Kate Upton pictured here with former Chicago Bear, William Perry.


----------



## MrMister (Mar 11, 2005)

*Re: Kate Upton’s Trainer Defends Her ‘Porky’ Body*

He didn't come here to start no trouble, he just came to do the Super Bowl Shuffle.

A world where Kate Upton is fat is a demented world.


----------



## AlienBountyHunter (Jan 22, 2013)

*Re: Kate Upton’s Trainer Defends Her ‘Porky’ Body*

I really don't know how to respond to this.


----------



## Skermac (Apr 6, 2012)

*Re: Kate Upton’s Trainer Defends Her ‘Porky’ Body*



MrMister said:


> A world where Kate Upton is fat is a demented world.


I totally agree. What's sad is that a lot of the stick thin models feel like they are overweight. So do some perfectly normal sized beautiful women. I don't know who is to blame, Hollywood?

I'm glad Kate is happy with her body and doesn't want to be a stick.


----------



## swagger_ROCKS (Jun 5, 2010)

*Re: Kate Upton’s Trainer Defends Her ‘Porky’ Body*

She's lacking curves atm. Still ridiculous thou.


----------



## Callisto (Aug 9, 2009)

*Re: Kate Upton’s Trainer Defends Her ‘Porky’ Body*

Clearly she's not fat, but she definitely isn't toned.

What only matters is her view of her body. If she likes her body, then more power to her.


----------



## swagger_ROCKS (Jun 5, 2010)

*Re: Kate Upton’s Trainer Defends Her ‘Porky’ Body*



TehJerichoFan said:


> Clearly she's not fat, but she definitely isn't toned.
> 
> What only matters is her view of her body. If she likes her body, then more power to her.


Exactly, she's obviously not insecure or anything.


----------



## Skermac (Apr 6, 2012)

*Re: Kate Upton’s Trainer Defends Her ‘Porky’ Body*



TehJerichoFan said:


> Clearly she's not fat, but *she definitely isn't toned.*
> What only matters is her view of her body. If she likes her body, then more power to her.
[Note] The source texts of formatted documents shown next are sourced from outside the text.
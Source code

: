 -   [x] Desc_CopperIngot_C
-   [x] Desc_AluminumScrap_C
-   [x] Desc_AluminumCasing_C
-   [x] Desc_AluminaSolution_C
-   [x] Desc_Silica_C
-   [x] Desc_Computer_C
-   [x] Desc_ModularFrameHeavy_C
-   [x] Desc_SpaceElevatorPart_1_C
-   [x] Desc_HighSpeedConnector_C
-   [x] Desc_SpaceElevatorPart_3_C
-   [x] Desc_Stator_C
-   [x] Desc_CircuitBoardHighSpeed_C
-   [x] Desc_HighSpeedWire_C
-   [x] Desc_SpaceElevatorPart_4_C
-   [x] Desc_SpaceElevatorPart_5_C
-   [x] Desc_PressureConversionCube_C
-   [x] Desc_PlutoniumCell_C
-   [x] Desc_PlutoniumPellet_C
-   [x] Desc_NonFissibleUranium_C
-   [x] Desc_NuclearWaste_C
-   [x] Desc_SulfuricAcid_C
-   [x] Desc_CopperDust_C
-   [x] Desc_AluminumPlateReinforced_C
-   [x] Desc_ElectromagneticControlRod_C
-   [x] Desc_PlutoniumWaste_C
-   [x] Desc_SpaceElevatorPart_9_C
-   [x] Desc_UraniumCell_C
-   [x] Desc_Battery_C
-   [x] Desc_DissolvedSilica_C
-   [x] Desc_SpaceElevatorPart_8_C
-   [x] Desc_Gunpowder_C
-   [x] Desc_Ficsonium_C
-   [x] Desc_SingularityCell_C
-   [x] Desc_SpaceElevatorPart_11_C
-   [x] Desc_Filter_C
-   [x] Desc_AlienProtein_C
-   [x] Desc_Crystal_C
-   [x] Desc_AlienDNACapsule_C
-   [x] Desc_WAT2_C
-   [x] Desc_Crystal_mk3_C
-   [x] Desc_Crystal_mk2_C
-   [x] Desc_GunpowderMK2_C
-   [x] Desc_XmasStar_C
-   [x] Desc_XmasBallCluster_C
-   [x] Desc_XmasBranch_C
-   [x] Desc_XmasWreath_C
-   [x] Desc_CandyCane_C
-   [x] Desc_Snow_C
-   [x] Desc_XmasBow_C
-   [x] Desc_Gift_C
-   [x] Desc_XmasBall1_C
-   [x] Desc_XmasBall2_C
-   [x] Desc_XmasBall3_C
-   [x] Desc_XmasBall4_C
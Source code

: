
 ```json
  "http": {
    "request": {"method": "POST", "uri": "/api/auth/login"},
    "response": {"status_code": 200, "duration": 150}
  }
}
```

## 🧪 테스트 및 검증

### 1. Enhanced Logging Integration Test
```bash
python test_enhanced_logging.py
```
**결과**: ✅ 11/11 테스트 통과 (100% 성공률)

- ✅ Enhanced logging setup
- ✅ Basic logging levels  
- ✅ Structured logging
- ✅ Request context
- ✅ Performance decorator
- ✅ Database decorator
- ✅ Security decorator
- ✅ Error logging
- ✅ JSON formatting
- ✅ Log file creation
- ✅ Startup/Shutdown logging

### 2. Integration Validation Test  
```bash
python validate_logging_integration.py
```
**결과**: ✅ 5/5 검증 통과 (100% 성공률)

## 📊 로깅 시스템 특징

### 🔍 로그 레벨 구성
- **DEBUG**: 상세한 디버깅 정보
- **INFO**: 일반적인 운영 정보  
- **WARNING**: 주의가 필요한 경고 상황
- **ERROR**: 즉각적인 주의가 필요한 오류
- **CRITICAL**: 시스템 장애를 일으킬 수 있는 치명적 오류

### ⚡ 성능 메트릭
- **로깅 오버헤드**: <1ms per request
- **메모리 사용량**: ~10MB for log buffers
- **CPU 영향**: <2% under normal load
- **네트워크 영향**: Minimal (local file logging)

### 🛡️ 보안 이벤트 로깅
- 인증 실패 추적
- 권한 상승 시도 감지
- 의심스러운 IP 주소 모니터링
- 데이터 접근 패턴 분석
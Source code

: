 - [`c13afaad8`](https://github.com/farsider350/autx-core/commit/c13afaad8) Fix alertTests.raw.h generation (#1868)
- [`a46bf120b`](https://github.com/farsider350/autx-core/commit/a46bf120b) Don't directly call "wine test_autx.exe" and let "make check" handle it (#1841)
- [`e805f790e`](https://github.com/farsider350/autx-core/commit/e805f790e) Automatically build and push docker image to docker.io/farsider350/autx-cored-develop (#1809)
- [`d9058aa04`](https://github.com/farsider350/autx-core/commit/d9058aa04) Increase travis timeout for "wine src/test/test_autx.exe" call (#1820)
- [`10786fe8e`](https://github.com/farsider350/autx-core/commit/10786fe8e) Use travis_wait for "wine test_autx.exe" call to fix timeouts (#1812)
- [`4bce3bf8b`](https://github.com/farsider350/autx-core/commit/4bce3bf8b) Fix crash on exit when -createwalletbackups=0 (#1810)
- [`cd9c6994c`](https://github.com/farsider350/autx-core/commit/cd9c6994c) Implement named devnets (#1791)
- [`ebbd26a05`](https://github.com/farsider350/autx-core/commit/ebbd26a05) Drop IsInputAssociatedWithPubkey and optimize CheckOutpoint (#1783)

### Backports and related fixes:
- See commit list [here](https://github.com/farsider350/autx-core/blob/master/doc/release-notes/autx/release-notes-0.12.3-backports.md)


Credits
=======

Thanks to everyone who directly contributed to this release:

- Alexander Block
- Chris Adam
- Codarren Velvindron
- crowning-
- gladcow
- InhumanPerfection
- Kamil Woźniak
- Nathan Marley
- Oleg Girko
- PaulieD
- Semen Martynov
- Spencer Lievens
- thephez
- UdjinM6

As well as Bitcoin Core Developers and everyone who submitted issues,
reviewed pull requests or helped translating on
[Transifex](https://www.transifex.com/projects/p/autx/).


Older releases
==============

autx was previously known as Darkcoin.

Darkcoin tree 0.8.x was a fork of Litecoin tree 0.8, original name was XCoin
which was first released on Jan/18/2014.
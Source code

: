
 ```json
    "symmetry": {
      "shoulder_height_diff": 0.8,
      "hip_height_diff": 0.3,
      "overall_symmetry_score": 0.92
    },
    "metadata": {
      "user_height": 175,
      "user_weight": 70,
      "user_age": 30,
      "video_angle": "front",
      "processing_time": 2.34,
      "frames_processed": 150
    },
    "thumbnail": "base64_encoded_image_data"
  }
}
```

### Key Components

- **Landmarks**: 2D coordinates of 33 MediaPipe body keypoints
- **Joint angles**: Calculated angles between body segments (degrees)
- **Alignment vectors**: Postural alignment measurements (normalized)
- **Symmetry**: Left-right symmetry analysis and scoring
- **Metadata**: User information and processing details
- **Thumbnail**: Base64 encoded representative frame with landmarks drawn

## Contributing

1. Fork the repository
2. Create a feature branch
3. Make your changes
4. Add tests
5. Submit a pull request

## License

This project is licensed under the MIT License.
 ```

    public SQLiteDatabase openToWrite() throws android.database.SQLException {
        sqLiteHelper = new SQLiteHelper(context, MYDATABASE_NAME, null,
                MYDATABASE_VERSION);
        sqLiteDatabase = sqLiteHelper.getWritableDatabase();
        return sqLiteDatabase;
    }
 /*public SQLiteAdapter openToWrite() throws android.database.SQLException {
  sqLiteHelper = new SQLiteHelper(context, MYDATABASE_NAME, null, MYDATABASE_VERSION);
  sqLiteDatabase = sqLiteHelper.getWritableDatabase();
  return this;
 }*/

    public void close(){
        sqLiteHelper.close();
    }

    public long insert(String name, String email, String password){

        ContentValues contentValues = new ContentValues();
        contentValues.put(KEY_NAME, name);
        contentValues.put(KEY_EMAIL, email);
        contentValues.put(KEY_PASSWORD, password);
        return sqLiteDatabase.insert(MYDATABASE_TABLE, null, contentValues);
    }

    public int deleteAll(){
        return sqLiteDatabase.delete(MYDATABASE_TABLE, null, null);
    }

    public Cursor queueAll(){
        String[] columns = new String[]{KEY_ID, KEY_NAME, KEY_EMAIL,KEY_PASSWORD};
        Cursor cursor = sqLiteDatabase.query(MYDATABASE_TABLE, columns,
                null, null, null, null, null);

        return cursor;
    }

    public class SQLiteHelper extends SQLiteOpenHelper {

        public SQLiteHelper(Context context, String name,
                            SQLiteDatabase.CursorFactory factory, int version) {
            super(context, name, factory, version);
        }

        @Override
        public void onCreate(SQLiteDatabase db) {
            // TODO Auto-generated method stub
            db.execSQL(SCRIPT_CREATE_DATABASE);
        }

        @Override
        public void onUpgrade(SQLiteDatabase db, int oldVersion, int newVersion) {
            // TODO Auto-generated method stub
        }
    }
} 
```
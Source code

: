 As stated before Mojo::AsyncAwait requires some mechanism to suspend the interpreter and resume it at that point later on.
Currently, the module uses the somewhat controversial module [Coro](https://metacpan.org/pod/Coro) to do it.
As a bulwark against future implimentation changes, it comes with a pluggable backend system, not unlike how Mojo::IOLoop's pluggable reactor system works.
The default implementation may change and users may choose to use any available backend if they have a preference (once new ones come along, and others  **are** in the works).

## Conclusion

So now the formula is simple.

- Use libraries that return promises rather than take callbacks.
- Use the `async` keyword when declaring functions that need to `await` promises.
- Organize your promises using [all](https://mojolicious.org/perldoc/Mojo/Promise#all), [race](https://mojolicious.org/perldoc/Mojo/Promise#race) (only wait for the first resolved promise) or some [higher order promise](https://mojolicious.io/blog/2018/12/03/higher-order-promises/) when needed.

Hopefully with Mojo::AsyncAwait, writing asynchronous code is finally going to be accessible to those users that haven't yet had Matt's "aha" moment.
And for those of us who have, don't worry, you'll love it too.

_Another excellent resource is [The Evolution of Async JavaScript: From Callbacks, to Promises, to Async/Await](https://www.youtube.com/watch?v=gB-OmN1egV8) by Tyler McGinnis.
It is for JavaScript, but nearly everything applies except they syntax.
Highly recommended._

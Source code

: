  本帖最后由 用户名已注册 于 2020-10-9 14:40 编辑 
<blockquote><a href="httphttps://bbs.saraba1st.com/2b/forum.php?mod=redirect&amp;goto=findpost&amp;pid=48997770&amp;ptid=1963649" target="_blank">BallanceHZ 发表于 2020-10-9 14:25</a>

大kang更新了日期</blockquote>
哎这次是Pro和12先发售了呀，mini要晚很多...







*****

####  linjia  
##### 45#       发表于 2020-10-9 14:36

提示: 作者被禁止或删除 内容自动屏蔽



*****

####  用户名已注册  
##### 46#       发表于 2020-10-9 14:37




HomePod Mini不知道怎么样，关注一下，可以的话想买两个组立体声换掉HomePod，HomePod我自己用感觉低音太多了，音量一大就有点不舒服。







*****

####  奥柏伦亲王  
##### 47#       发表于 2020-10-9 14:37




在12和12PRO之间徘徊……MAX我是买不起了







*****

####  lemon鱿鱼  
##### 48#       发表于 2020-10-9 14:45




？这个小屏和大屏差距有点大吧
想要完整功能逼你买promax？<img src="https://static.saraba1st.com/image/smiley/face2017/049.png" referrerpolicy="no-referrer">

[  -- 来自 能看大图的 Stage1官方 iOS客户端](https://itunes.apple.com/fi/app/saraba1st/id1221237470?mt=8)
Not toned? Did you see her workout routine, I'd say she is toned.

"We did a lot of boxing, kick boxing, and stability ball work. We also did a lot of interval training, like wind sprints on the treadmill and outside. She wasn't a huge fan of those, but it helps to get the overall body toned and it gets the metabolism up.


How often did you two work out together?
When she was in New York, I saw her every day, double sessions. She even did extra cardio on her own after the actual workout. It ended up being two to two and a half hours a day for four weeks."


----------



## WWCturbo (Jun 21, 2012)

*Re: Kate Upton’s Trainer Defends Her ‘Porky’ Body*

She's a very good and healthy looking woman, WTF, do people seriously wanna see all women as skinny as Keira Knightley?  I'm turning **** if that happens. I like normal women, not toothpicks.


----------



## TripleG (Dec 8, 2004)

*Re: Kate Upton’s Trainer Defends Her ‘Porky’ Body*

Kate Upton is porky? Really world? FUCKING REALLY?!?!?!? 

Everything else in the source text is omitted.